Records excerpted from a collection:
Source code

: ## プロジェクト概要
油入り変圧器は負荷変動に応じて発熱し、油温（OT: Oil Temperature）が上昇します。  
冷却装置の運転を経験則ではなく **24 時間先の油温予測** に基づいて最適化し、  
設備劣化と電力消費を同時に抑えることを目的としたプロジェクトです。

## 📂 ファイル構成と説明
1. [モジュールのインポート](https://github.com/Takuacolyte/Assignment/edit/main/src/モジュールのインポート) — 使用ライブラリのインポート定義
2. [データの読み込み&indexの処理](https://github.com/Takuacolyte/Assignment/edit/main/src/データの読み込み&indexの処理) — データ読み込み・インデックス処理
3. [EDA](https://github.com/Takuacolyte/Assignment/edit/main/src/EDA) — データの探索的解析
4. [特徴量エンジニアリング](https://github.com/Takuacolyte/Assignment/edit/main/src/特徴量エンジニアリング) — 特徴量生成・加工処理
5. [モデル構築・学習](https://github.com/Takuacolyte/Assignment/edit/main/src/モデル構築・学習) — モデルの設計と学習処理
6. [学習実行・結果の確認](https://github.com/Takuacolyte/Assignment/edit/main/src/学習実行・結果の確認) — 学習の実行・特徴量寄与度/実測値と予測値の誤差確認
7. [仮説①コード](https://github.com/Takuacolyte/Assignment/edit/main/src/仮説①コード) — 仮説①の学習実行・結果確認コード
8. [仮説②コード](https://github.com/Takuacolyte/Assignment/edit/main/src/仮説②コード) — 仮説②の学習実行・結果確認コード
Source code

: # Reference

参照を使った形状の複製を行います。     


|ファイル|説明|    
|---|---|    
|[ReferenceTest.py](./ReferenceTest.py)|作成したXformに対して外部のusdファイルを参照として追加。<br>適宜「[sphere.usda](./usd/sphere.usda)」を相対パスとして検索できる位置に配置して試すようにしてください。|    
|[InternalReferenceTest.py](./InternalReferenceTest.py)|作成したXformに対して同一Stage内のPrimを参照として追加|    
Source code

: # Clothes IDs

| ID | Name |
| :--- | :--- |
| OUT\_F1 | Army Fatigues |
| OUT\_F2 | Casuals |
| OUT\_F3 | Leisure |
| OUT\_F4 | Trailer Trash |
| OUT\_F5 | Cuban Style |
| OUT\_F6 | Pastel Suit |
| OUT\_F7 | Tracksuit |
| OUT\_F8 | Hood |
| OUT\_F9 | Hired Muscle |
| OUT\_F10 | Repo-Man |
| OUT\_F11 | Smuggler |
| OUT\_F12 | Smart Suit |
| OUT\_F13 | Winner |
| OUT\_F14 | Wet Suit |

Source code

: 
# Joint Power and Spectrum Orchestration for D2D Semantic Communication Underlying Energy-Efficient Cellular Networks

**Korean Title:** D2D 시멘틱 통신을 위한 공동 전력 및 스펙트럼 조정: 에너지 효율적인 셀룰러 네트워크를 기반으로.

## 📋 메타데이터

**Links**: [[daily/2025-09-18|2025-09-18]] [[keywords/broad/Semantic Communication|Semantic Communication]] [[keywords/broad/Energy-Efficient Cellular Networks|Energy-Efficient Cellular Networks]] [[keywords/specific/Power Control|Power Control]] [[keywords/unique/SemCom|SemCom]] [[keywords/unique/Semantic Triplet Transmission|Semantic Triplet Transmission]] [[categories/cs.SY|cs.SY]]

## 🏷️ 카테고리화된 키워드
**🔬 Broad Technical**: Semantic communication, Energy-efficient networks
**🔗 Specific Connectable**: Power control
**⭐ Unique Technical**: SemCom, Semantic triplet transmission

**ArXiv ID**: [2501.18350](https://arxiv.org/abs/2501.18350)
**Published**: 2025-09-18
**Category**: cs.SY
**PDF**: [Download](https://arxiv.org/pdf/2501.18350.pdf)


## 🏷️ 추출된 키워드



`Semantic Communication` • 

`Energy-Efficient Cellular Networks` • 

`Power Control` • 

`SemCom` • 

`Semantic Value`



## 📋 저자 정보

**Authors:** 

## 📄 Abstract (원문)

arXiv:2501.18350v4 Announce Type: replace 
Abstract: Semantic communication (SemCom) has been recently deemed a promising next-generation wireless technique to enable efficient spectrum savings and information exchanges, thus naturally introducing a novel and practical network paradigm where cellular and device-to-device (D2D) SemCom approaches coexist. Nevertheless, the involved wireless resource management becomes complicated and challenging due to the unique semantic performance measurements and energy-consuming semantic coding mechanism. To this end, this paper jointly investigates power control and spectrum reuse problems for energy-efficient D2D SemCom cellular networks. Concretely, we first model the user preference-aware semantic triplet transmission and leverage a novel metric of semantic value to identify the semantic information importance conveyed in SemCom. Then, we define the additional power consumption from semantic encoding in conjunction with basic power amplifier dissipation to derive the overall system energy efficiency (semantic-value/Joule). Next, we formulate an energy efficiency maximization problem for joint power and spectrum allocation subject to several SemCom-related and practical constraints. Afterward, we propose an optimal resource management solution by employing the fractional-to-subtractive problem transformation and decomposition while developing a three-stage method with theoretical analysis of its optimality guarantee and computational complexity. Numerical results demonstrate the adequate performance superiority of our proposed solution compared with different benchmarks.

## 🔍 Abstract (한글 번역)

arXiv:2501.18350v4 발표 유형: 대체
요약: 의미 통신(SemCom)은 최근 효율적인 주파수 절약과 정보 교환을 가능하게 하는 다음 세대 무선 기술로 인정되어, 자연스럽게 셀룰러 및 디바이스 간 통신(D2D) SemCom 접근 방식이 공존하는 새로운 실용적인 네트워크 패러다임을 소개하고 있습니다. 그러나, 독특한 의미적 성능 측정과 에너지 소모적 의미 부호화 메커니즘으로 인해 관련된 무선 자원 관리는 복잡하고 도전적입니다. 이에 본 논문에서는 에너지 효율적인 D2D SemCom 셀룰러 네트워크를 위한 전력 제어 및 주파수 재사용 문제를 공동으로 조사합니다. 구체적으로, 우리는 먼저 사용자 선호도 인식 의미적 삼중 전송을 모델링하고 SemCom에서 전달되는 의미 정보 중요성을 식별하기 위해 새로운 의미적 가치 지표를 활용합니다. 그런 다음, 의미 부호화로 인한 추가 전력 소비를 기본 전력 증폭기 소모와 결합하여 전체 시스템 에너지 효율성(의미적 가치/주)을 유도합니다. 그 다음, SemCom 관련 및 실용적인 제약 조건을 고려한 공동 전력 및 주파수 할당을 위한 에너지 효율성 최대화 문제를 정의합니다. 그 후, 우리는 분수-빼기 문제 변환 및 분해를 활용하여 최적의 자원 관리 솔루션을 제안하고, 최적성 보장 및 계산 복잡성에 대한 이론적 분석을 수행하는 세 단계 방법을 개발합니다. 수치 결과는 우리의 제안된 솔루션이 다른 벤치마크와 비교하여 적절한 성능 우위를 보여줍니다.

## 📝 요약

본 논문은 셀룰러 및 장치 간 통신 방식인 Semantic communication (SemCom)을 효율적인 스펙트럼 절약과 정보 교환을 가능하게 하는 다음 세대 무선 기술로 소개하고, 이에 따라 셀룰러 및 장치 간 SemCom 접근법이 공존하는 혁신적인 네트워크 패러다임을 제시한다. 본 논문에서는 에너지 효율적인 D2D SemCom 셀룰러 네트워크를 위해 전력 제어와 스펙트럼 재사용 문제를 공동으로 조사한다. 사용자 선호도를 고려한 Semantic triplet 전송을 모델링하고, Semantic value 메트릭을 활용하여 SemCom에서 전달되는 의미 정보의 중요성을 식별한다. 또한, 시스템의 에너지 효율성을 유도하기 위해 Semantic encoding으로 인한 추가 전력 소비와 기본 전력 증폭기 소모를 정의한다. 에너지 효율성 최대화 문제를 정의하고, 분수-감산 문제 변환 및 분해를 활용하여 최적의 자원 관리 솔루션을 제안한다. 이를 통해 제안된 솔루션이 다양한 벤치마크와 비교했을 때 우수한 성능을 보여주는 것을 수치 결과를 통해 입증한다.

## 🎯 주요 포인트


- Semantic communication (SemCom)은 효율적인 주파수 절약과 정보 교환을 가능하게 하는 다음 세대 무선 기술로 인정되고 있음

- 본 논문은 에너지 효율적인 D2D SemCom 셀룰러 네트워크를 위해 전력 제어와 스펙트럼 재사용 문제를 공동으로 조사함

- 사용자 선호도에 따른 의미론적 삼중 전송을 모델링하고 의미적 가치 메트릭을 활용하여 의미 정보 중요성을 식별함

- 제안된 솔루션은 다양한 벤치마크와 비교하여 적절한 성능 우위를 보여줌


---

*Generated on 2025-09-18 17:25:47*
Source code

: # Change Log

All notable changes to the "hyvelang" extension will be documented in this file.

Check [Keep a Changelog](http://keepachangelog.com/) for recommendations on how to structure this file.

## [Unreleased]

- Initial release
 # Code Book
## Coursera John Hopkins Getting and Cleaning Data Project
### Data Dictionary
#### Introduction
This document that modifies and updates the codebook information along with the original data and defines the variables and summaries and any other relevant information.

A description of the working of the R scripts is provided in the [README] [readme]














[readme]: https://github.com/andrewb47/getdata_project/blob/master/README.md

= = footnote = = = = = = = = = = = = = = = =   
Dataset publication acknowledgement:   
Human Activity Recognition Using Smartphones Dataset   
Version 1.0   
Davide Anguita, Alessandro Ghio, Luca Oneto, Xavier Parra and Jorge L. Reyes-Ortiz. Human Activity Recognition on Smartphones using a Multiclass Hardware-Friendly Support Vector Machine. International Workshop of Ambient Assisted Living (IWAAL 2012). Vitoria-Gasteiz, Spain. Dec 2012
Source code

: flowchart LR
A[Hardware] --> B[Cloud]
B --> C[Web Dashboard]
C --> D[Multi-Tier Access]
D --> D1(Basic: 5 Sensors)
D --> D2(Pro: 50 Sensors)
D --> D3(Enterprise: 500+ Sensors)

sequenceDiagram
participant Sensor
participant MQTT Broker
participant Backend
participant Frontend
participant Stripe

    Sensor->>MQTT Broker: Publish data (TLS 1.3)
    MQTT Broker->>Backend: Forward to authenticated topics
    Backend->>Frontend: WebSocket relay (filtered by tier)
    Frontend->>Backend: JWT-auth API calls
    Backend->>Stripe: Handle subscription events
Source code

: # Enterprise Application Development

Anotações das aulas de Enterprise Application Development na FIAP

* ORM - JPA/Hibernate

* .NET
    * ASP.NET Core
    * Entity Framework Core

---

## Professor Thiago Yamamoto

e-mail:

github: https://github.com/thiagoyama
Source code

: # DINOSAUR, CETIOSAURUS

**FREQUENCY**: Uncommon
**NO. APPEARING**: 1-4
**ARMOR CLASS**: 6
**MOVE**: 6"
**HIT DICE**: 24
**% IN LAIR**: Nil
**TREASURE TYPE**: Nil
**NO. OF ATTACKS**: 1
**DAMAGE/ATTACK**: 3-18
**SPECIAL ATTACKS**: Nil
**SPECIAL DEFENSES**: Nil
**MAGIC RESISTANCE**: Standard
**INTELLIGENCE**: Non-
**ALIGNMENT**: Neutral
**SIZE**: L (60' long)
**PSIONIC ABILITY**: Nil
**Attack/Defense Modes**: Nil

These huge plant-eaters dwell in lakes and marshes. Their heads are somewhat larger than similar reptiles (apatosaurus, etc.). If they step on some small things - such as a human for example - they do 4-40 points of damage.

Your objective — Within the data above, how many lines include the string "https"? Only the number is required.

Result — 12